> **LISTED ENTRIES**:
============================================================
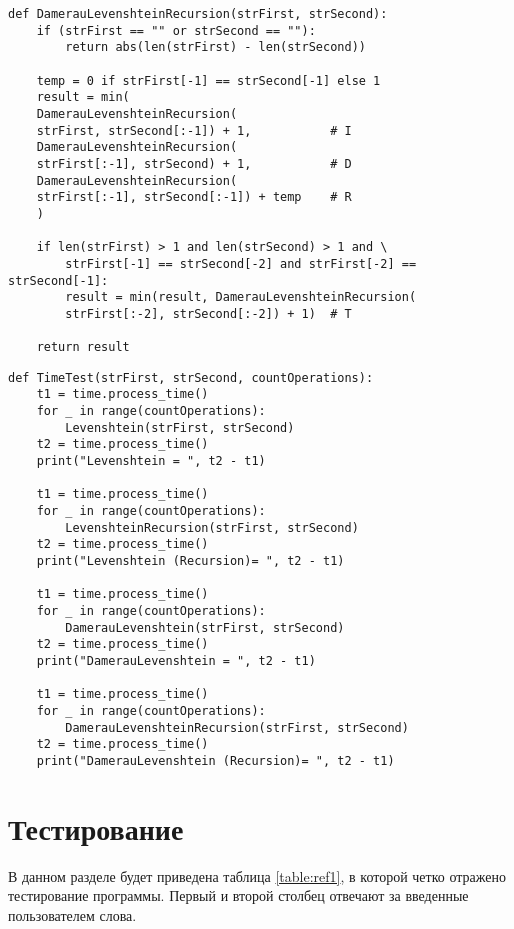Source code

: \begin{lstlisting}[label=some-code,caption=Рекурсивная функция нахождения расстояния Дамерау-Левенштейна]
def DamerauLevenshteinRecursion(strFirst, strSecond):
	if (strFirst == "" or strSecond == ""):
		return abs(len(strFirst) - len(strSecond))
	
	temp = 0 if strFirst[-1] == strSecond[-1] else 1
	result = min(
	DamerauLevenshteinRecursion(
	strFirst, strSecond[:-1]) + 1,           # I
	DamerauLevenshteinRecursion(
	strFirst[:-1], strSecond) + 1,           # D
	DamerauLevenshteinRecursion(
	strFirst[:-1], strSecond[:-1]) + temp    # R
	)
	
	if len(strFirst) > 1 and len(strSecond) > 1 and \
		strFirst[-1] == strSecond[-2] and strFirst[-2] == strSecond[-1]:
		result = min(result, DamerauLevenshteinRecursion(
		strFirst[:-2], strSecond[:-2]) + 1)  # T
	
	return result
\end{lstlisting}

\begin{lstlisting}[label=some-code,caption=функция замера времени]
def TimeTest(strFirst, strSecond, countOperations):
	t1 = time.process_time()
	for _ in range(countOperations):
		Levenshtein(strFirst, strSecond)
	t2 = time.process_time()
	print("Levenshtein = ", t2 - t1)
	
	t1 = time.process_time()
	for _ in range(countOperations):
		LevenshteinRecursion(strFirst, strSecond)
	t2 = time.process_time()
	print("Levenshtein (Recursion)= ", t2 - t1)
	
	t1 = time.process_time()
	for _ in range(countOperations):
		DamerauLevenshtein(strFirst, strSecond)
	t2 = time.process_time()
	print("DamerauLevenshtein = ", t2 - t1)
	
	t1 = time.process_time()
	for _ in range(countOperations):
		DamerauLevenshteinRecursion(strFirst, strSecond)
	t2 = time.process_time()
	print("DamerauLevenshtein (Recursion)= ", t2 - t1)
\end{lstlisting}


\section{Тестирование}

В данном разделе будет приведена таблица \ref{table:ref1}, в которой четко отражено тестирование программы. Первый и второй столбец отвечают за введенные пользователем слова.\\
============================================================
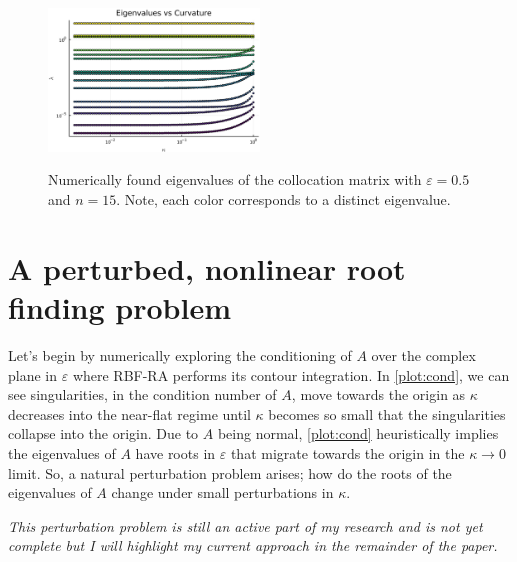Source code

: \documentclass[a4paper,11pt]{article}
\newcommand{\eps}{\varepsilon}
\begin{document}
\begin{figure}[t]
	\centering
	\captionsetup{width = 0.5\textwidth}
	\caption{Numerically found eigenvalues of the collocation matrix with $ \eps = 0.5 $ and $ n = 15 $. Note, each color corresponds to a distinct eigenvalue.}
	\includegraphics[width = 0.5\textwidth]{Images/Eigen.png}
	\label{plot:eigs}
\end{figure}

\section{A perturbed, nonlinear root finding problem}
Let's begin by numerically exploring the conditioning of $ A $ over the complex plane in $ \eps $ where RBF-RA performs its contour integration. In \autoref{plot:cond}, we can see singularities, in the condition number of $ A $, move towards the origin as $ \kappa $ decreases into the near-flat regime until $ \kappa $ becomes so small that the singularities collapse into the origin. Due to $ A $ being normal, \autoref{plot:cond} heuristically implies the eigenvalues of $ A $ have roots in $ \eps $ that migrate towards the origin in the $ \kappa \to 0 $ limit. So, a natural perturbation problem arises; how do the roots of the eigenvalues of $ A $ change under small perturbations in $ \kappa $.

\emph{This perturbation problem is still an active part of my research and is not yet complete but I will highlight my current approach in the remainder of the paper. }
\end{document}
============================================================
> **THE TASK**: Scan the data above for the word "result". Copy every line in which it is found.

> **ANSWER SECTION**:
	result = min(
		result = min(result, DamerauLevenshteinRecursion(
	return result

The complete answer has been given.